**EXERCISE BRIEF**
Print the lines that run from the line with "Using an SDK" to the line with "#### **Generate a Barcode and Get", keeping both end lines, exactly as they appear in the entries below, and nothing else.

Records from a collection

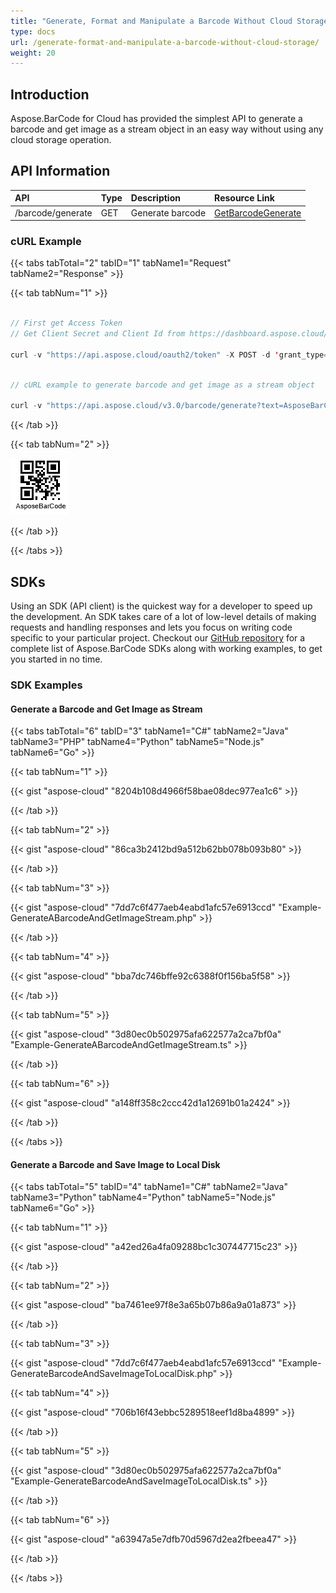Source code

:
 ```yaml
---
title: "Generate, Format and Manipulate a Barcode Without Cloud Storage"
type: docs
url: /generate-format-and-manipulate-a-barcode-without-cloud-storage/
weight: 20
---
```

## **Introduction**
Aspose.BarCode for Cloud has provided the simplest API to generate a barcode and get image as a stream object in an easy way without using any cloud storage operation.

## **API Information**

|**API**|**Type**|**Description**|**Resource Link**|
| :- | :- | :- | :- |
|/barcode/generate|GET|Generate barcode|[GetBarcodeGenerate](https://apireference.aspose.cloud/barcode/#/Barcode/GetBarcodeGenerate)|

### **cURL Example**
{{< tabs tabTotal="2" tabID="1" tabName1="Request" tabName2="Response" >}}

{{< tab tabNum="1" >}}

```java

// First get Access Token
// Get Client Secret and Client Id from https://dashboard.aspose.cloud/

curl -v "https://api.aspose.cloud/oauth2/token" -X POST -d 'grant_type=client_credentials&client_id=0B17F60A-6D69-426B-9ABD-79F35A6E9F7B&client_secret=53b8b19adffa41a3e87dbbd8858977ae' -H "Content-Type: application/x-www-form-urlencoded" -H "Accept: application/json"

```

```java

// cURL example to generate barcode and get image as a stream object

curl -v "https://api.aspose.cloud/v3.0/barcode/generate?text=AsposeBarCode&type=QR&format=png&enableChecksum=NO&resolution=96&dimensionX=0.7" -X GET -H "Content-Type: application/json" -H "Accept: multipart/form-data" -o sample-barcode.png

```

{{< /tab >}}

{{< tab tabNum="2" >}}

![todo:image_alt_text](generate-format-and-manipulate-a-barcode-without-cloud-storage_1.png)

{{< /tab >}}

{{< /tabs >}}
## **SDKs**
Using an SDK (API client) is the quickest way for a developer to speed up the development. An SDK takes care of a lot of low-level details of making requests and handling responses and lets you focus on writing code specific to your particular project. Checkout our [GitHub repository](https://github.com/aspose-barcode-cloud) for a complete list of Aspose.BarCode SDKs along with working examples, to get you started in no time.
### **SDK Examples**
#### **Generate a Barcode and Get Image as Stream**
{{< tabs tabTotal="6" tabID="3" tabName1="C#" tabName2="Java" tabName3="PHP" tabName4="Python" tabName5="Node.js" tabName6="Go" >}}

{{< tab tabNum="1" >}}

{{< gist "aspose-cloud" "8204b108d4966f58bae08dec977ea1c6" >}}

{{< /tab >}}

{{< tab tabNum="2" >}}

{{< gist "aspose-cloud" "86ca3b2412bd9a512b62bb078b093b80" >}}

{{< /tab >}}

{{< tab tabNum="3" >}}

{{< gist "aspose-cloud" "7dd7c6f477aeb4eabd1afc57e6913ccd" "Example-GenerateABarcodeAndGetImageStream.php" >}}

{{< /tab >}}

{{< tab tabNum="4" >}}

{{< gist "aspose-cloud" "bba7dc746bffe92c6388f0f156ba5f58" >}}

{{< /tab >}}

{{< tab tabNum="5" >}}

{{< gist "aspose-cloud" "3d80ec0b502975afa622577a2ca7bf0a" "Example-GenerateABarcodeAndGetImageStream.ts" >}}

{{< /tab >}}

{{< tab tabNum="6" >}}

{{< gist "aspose-cloud" "a148ff358c2ccc42d1a12691b01a2424" >}}

{{< /tab >}}

{{< /tabs >}}
#### **Generate a Barcode and Save Image to Local Disk**
{{< tabs tabTotal="5" tabID="4" tabName1="C#" tabName2="Java" tabName3="Python" tabName4="Python" tabName5="Node.js" tabName6="Go" >}}

{{< tab tabNum="1" >}}

{{< gist "aspose-cloud" "a42ed26a4fa09288bc1c307447715c23" >}}

{{< /tab >}}

{{< tab tabNum="2" >}}

{{< gist "aspose-cloud" "ba7461ee97f8e3a65b07b86a9a01a873" >}}

{{< /tab >}}

{{< tab tabNum="3" >}}

{{< gist "aspose-cloud" "7dd7c6f477aeb4eabd1afc57e6913ccd" "Example-GenerateBarcodeAndSaveImageToLocalDisk.php" >}}

{{< tab tabNum="4" >}}

{{< gist "aspose-cloud" "706b16f43ebbc5289518eef1d8ba4899" >}}

{{< /tab >}}

{{< tab tabNum="5" >}}

{{< gist "aspose-cloud" "3d80ec0b502975afa622577a2ca7bf0a" "Example-GenerateBarcodeAndSaveImageToLocalDisk.ts" >}}

{{< /tab >}}

{{< tab tabNum="6" >}}

{{< gist "aspose-cloud" "a63947a5e7dfb70d5967d2ea2fbeea47" >}}

{{< /tab >}}

{{< /tabs >}}
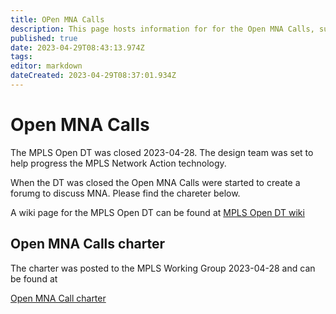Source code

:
```yaml
---
title: OPen MNA Calls
description: This page hosts information for for the Open MNA Calls, such as charter, agendas/notes, invites and recommendations.
published: true
date: 2023-04-29T08:43:13.974Z
tags: 
editor: markdown
dateCreated: 2023-04-29T08:37:01.934Z
---
```


# Open MNA Calls

The MPLS Open DT was closed 2023-04-28. The design team was set to help progress the MPLS Network Action technology.

When the DT was closed the Open MNA Calls were started to create a forumg to discuss MNA. Please find the chareter below.

A wiki page for the MPLS Open DT can be found at [MPLS Open DT wiki](https://wiki.ietf.org/en/group/mpls/odt/main)

## Open MNA Calls charter

The charter was posted to the MPLS Working Group 2023-04-28 and can be found at

[Open MNA Call charter](https://wiki.ietf.org/e/en/group/mpls/omc/charter)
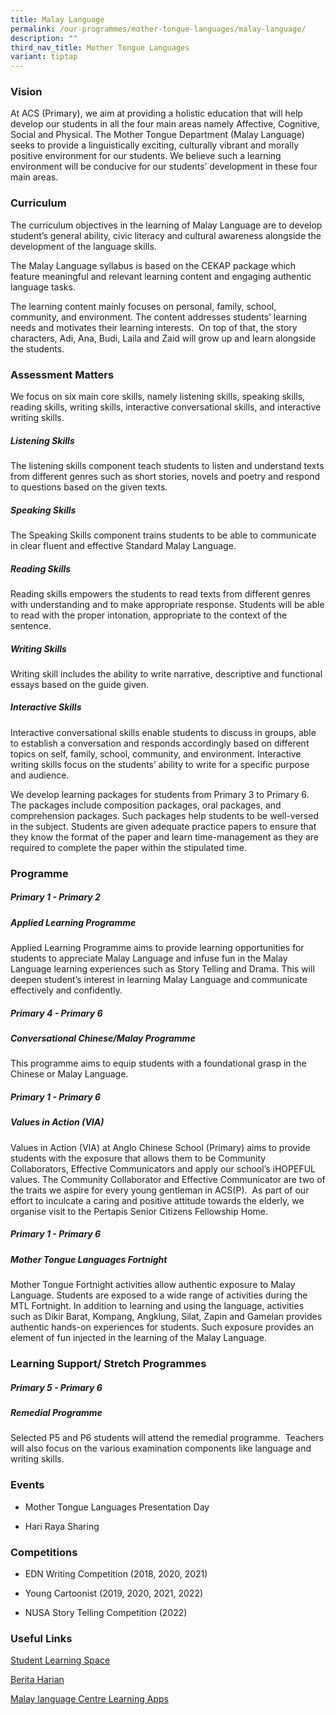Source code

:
 ```yaml
---
title: Malay Language
permalink: /our-programmes/mother-tongue-languages/malay-language/
description: ""
third_nav_title: Mother Tongue Languages
variant: tiptap
---
```

<h3><strong>Vision</strong></h3>
<p>At ACS (Primary), we aim at providing a holistic education that will help
develop our students in all the four main areas namely Affective, Cognitive,
Social and Physical. The Mother Tongue Department (Malay Language) seeks
to provide a linguistically exciting, culturally vibrant and morally positive
environment for our students. We believe such a learning environment will
be conducive for our students’ development in these four main areas.</p>
<h3><strong>Curriculum</strong></h3>
<p>The curriculum objectives in the learning of Malay Language are to develop
student’s general ability, civic literacy and cultural awareness alongside
the development of the language skills.</p>
<p>The Malay Language syllabus is based on the CEKAP package which feature
meaningful and relevant learning content and engaging authentic language
tasks.&nbsp;</p>
<p>The learning content mainly focuses on personal, family, school, community,
and environment. The content addresses students’ learning needs and motivates
their learning interests.&nbsp; On top of that, the story characters, Adi,
Ana, Budi, Laila and Zaid will grow up and learn alongside the students.</p>
<h3><strong>Assessment Matters</strong></h3>
<p>We focus on six main core skills, namely listening skills, speaking skills,
reading skills, writing skills, interactive conversational skills, and
interactive writing skills.</p>
<h5><strong>Listening Skills</strong></h5>
<p>The listening skills component teach students to listen and understand
texts from different genres such as short stories, novels and poetry and
respond to questions based on the given texts.</p>
<h5><strong>Speaking Skills</strong></h5>
<p>The Speaking Skills component trains students to be able to communicate
in clear fluent and effective Standard Malay Language.&nbsp;</p>
<h5><strong>Reading Skills</strong></h5>
<p>Reading skills empowers the students to read texts from different genres
with understanding and to make appropriate response. Students will be able
to read with the proper intonation, appropriate to the context of the sentence.</p>
<h5><strong>Writing Skills</strong></h5>
<p>Writing skill includes the ability to write narrative, descriptive and
functional essays based on the guide given.&nbsp;</p>
<h5><strong>Interactive Skills</strong></h5>
<p>Interactive conversational skills enable students to discuss in groups,
able to establish a conversation and responds accordingly based on different
topics on self, family, school, community, and environment. Interactive
writing skills focus on the students’ ability to write for a specific purpose
and audience.&nbsp;</p>
<p>We develop learning packages for students from Primary 3 to Primary 6.
The packages include composition packages, oral packages, and comprehension
packages. Such packages help students to be well-versed in the subject.
Students are given adequate practice papers to ensure that they know the
format of the paper and learn time-management as they are required to complete
the paper within the stipulated time.</p>
<h3><strong>Programme</strong></h3>
<h5><strong>Primary 1 - Primary 2</strong></h5>
<h5><strong>Applied Learning Programme</strong></h5>
<p>Applied Learning Programme aims to provide learning opportunities for
students to appreciate Malay Language and infuse fun in the Malay Language
learning experiences such as Story Telling and Drama. This will deepen
student’s interest in learning Malay Language and communicate effectively
and confidently.</p>
<h5><strong>Primary 4 - Primary 6</strong></h5>
<h5><strong>Conversational Chinese/Malay Programme</strong></h5>
<p>This programme aims to equip students with a foundational grasp in the
Chinese or Malay Language.</p>
<h5><strong>Primary 1 - Primary 6</strong></h5>
<h5><strong>Values in Action (VIA)</strong></h5>
<p>Values in Action (VIA) at Anglo Chinese School (Primary) aims to provide
students with the exposure that allows them to be Community Collaborators,
Effective Communicators and apply our school’s iHOPEFUL values. The Community
Collaborator and Effective Communicator are two of the traits we aspire
for every young gentleman in ACS(P).&nbsp; As part of our effort to inculcate
a caring and positive attitude towards the elderly, we organise visit to
the Pertapis Senior Citizens Fellowship Home.</p>
<h5><strong>Primary 1 - Primary 6</strong></h5>
<h5><strong>Mother Tongue Languages Fortnight</strong></h5>
<p>Mother Tongue Fortnight activities allow authentic exposure to Malay Language.
Students are exposed to a wide range of activities during the MTL Fortnight.
In addition to learning and using the language, activities such as Dikir
Barat, Kompang, Angklung, Silat, Zapin and Gamelan provides authentic hands-on
experiences for students. Such exposure provides an element of fun injected
in the learning of the Malay Language.</p>
<h3><strong>Learning Support/ Stretch Programmes</strong></h3>
<h5><strong>Primary 5 - Primary 6</strong></h5>
<h5><strong>Remedial Programme</strong></h5>
<p>Selected P5 and P6 students will attend the remedial programme.&nbsp;
Teachers will also focus on the various examination components like language
and writing skills.</p>
<h3><strong>Events</strong></h3>
<ul data-tight="true" class="tight">
<li>
<p>Mother Tongue Languages Presentation Day</p>
</li>
<li>
<p>Hari Raya Sharing</p>
</li>
</ul>
<h3><strong>Competitions</strong></h3>
<ul data-tight="true" class="tight">
<li>
<p>EDN Writing Competition (2018, 2020, 2021)</p>
</li>
<li>
<p>Young Cartoonist (2019, 2020, 2021, 2022)&nbsp;</p>
</li>
<li>
<p>NUSA Story Telling Competition (2022)</p>
</li>
</ul>
<h3><strong>Useful Links</strong></h3>
<p><a href="https://vle.learning.moe.edu.sg/login" rel="noopener noreferrer nofollow" target="_blank">Student Learning Space</a>
</p>
<p><a href="http://beritaharian.sg" rel="noopener noreferrer nofollow" target="_blank">Berita Harian</a>
</p>
<p><a href="https://mlcs.moe.edu.sg/mlcs/resources/mlcs-educational-apps/" rel="noopener noreferrer nofollow" target="_blank">Malay language Centre Learning Apps</a>
</p>
<p></p>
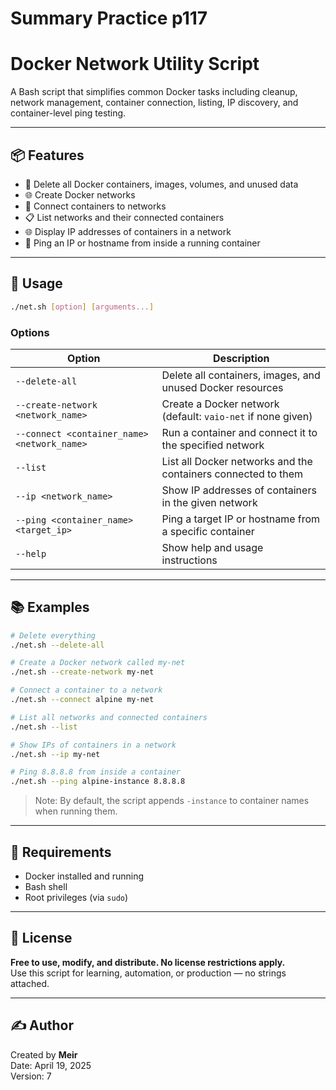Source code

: # Summary Practice p117

# Docker Network Utility Script

A Bash script that simplifies common Docker tasks including cleanup, network management, container connection, listing, IP discovery, and container-level ping testing.

---

## 📦 Features

- 🧹 Delete all Docker containers, images, volumes, and unused data
- 🌐 Create Docker networks
- 🔌 Connect containers to networks
- 📋 List networks and their connected containers
- 🌐 Display IP addresses of containers in a network
- 📡 Ping an IP or hostname from inside a running container

---

## 🚀 Usage

```bash
./net.sh [option] [arguments...]
```

### Options

| Option | Description |
|--------|-------------|
| `--delete-all` | Delete all containers, images, and unused Docker resources |
| `--create-network <network_name>` | Create a Docker network (default: `vaio-net` if none given) |
| `--connect <container_name> <network_name>` | Run a container and connect it to the specified network |
| `--list` | List all Docker networks and the containers connected to them |
| `--ip <network_name>` | Show IP addresses of containers in the given network |
| `--ping <container_name> <target_ip>` | Ping a target IP or hostname from a specific container |
| `--help` | Show help and usage instructions |

---

## 📚 Examples

```bash
# Delete everything
./net.sh --delete-all

# Create a Docker network called my-net
./net.sh --create-network my-net

# Connect a container to a network
./net.sh --connect alpine my-net

# List all networks and connected containers
./net.sh --list

# Show IPs of containers in a network
./net.sh --ip my-net

# Ping 8.8.8.8 from inside a container
./net.sh --ping alpine-instance 8.8.8.8
```

> Note: By default, the script appends `-instance` to container names when running them.

---

## 🔧 Requirements

- Docker installed and running
- Bash shell
- Root privileges (via `sudo`)

---

## 🪪 License

**Free to use, modify, and distribute. No license restrictions apply.**  
Use this script for learning, automation, or production — no strings attached.

---

## ✍️ Author

Created by **Meir**  
Date: April 19, 2025  
Version: 7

**EXERCISE RESPONSE**
Using an SDK (API client) is the quickest way for a developer to speed up the development. An SDK takes care of a lot of low-level details of making requests and handling responses and lets you focus on writing code specific to your particular project. Checkout our [GitHub repository](https://github.com/aspose-barcode-cloud) for a complete list of Aspose.BarCode SDKs along with working examples, to get you started in no time.
### **SDK Examples**
#### **Generate a Barcode and Get Image as Stream**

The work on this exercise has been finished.